Q: How much does Enron's access to high-ranking government officials remind you of the food industry?

A: Been there, done that. The food industry is no different. One of the most famous incidents was when the CEO of a sugar company called and interrupted a tryst between President Clinton and Monica Lewinsky. He called on a holiday and got put right through to the President.

Q: You claim that the U.S. produces 3,800 calories per day per person--twice what we need. Where's all that food going?

A: The data on activity show that people are as sedentary now as they were 15 years ago. But people are eating more, and so it's going to their waistlines.

Q: Can't individuals control what they eat?

A: One of the things that surprises me is how ubiquitous food marketing is and how little it is noticed. Larger portions are brilliant marketing. There's something about human psychology--if a lot of food is put in front of us, we eat it. People who believe our eating habits are a question of individual free will are much, much stronger than I am.

Q: What are some of the craziest food health claims that have been made?

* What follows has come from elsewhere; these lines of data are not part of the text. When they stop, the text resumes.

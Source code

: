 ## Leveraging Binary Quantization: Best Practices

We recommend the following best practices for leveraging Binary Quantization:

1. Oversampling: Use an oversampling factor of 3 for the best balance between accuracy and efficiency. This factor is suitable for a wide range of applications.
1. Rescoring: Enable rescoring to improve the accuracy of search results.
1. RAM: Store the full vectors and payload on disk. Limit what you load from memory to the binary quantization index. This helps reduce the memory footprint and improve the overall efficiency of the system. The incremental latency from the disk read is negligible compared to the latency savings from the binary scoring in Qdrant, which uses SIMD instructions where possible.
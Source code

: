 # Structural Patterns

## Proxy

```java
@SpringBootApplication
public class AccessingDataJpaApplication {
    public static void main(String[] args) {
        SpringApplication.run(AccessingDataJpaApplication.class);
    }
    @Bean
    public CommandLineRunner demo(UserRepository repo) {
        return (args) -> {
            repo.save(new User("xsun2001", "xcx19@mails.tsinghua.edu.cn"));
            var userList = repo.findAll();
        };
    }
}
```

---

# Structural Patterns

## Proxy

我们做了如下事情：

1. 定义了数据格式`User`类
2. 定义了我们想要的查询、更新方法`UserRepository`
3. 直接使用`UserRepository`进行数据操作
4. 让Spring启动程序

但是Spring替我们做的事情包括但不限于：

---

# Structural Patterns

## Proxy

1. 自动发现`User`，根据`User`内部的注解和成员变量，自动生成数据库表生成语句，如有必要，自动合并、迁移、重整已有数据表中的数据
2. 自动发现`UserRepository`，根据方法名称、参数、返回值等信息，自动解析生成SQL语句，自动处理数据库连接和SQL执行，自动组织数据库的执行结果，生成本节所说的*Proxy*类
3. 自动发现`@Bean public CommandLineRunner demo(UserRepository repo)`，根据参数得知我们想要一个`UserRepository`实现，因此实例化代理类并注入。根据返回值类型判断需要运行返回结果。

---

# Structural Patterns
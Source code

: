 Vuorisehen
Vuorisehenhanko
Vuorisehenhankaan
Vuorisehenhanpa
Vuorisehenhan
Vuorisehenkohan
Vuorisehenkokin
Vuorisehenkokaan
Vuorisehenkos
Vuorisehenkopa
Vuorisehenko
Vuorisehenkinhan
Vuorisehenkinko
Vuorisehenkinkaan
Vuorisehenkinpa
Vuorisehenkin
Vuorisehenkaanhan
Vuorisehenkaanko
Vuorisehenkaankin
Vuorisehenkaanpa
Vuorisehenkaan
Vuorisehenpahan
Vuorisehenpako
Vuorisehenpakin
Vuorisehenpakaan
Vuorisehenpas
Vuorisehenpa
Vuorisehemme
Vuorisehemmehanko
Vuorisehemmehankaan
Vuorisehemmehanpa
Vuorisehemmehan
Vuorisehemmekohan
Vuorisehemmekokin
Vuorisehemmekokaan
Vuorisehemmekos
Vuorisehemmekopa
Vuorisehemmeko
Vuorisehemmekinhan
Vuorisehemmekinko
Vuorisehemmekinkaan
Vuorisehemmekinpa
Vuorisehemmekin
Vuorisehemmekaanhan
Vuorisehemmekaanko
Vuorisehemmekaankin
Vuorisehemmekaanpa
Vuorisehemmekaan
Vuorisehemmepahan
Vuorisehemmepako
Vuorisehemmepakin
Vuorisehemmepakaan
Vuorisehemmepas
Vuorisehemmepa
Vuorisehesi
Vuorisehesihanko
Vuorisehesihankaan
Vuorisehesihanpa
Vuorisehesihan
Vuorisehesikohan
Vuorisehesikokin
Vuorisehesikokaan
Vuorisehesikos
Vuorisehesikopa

A: Where did anybody get the idea that ketchup could cure cancer? They also tried to get ketchup declared a vegetable in the school lunch programs. Someday I'm going to write a political history of ketchup.

Q: What about the push for more calcium-fortified foods? Is there a lobbying group to thank for that?

A: There isn't a single food or nutrient that does not have its own lobbying group. These groups watch everything that the government does with intense scrutiny. Anything that indicates a government agency may say "eat less," they're right on top of it.

Q: Those are the industry's dirty words, right?

A: Eating less is what they're trying to avoid. But if you're worried about our population and obesity, that's the message that needs to be delivered.

Q: Does anyone use the food pyramid anymore?

A: It's hard to say. When you drop the pyramid, which has basically no advertising, marketing, or educational budget behind it, into $30 billion a year in marketing for products like potato chips, it's easy to say nutrition education doesn't work. Altoids has a $10-million-a-year advertising budget. That's five times what the National Cancer Institute and the Produce for Better Health Foundation spend to encourage consumers to eat five fruits and vegetables a day.

Q: We hear a group wants bottled water added to the pyramid when it is revamped in 2005. Anything wrong with that?

A: The exercise people want somebody climbing up the pyramid, and the alcohol people want a glass of wine in the pyramid. Water is fine, but it doesn't have to be from a bottle.

Q: So are you related to the Nestle food corporation?

A: [No.] The family legend is that there was a Nestle's milk poster on the wall at Ellis Island, and they thought it must be a good American name and they took it.